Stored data
*** Block opens ***
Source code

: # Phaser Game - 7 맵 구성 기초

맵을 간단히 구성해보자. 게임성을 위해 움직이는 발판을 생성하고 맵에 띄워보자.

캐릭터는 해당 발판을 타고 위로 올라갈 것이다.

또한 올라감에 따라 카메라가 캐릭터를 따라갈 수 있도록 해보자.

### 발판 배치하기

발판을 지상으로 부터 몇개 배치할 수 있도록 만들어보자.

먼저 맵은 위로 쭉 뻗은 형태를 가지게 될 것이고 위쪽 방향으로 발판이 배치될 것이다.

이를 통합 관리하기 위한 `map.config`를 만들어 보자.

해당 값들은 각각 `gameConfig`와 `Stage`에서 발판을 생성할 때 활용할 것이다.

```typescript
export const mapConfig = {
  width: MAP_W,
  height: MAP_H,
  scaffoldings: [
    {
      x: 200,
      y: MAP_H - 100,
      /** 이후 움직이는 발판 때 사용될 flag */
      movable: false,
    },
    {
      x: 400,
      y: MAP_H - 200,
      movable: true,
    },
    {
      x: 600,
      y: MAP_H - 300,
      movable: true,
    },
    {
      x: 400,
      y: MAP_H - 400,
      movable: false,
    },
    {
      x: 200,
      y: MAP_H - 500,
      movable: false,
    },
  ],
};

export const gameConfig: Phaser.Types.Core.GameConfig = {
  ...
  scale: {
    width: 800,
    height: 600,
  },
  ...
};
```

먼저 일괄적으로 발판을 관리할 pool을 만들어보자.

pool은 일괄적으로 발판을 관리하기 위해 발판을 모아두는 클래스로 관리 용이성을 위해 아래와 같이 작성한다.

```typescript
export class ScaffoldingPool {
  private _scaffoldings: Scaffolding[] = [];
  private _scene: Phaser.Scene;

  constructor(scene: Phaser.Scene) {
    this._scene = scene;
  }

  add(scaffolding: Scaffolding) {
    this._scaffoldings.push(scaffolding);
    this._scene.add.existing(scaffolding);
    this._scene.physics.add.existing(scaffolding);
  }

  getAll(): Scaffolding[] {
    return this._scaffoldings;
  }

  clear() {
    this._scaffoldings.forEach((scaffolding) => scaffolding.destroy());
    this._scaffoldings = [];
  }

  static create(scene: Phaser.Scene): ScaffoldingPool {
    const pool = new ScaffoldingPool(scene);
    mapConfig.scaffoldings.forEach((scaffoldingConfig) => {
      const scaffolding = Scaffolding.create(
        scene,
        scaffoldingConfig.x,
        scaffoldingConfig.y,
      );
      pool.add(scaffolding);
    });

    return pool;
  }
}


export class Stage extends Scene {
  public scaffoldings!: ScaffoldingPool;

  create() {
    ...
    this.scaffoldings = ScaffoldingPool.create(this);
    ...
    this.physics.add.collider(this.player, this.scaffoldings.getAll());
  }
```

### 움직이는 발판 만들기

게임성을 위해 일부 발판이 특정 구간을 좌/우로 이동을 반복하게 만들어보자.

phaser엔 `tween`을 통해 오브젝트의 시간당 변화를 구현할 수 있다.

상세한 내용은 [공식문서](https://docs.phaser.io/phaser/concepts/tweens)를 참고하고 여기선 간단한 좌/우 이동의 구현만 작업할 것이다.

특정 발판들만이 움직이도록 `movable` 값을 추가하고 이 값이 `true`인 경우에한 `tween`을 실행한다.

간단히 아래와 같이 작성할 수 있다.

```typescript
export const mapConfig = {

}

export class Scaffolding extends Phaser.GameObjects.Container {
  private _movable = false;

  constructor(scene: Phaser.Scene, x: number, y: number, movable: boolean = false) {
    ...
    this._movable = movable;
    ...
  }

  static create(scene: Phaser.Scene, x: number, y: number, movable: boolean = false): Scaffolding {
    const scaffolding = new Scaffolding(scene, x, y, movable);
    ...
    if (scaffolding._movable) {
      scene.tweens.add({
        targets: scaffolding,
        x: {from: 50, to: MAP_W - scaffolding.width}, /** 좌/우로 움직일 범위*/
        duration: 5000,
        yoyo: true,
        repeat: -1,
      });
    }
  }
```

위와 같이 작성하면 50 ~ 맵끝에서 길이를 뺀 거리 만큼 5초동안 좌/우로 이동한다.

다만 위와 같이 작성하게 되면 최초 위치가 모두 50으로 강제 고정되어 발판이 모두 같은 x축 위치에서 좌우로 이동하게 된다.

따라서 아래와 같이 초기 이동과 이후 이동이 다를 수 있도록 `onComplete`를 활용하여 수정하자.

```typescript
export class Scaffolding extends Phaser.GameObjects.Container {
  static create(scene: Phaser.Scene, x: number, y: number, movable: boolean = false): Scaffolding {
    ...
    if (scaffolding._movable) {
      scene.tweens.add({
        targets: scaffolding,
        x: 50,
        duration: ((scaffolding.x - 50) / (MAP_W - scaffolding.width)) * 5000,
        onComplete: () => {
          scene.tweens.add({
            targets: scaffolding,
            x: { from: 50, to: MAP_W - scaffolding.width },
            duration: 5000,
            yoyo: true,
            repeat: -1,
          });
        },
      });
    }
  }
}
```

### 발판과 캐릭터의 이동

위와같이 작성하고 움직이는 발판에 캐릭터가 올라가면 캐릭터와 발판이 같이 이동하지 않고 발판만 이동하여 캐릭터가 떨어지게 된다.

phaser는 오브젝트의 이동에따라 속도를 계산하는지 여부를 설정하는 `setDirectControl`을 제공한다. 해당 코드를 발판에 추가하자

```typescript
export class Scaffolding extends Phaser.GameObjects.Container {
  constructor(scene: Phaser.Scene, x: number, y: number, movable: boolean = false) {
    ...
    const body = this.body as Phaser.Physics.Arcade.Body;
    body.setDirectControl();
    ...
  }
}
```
*** Block closes ***
- _WORK TO COMPLETE_: In the data above, find the line that contains "생성할 때 활용할 것이다.", then reproduce exactly every line from the first line through that line.

- _ANSWER AREA_:
Source code

: # Phaser Game - 7 맵 구성 기초

맵을 간단히 구성해보자. 게임성을 위해 움직이는 발판을 생성하고 맵에 띄워보자.

캐릭터는 해당 발판을 타고 위로 올라갈 것이다.

또한 올라감에 따라 카메라가 캐릭터를 따라갈 수 있도록 해보자.

### 발판 배치하기

발판을 지상으로 부터 몇개 배치할 수 있도록 만들어보자.

먼저 맵은 위로 쭉 뻗은 형태를 가지게 될 것이고 위쪽 방향으로 발판이 배치될 것이다.

이를 통합 관리하기 위한 `map.config`를 만들어 보자.

해당 값들은 각각 `gameConfig`와 `Stage`에서 발판을 생성할 때 활용할 것이다.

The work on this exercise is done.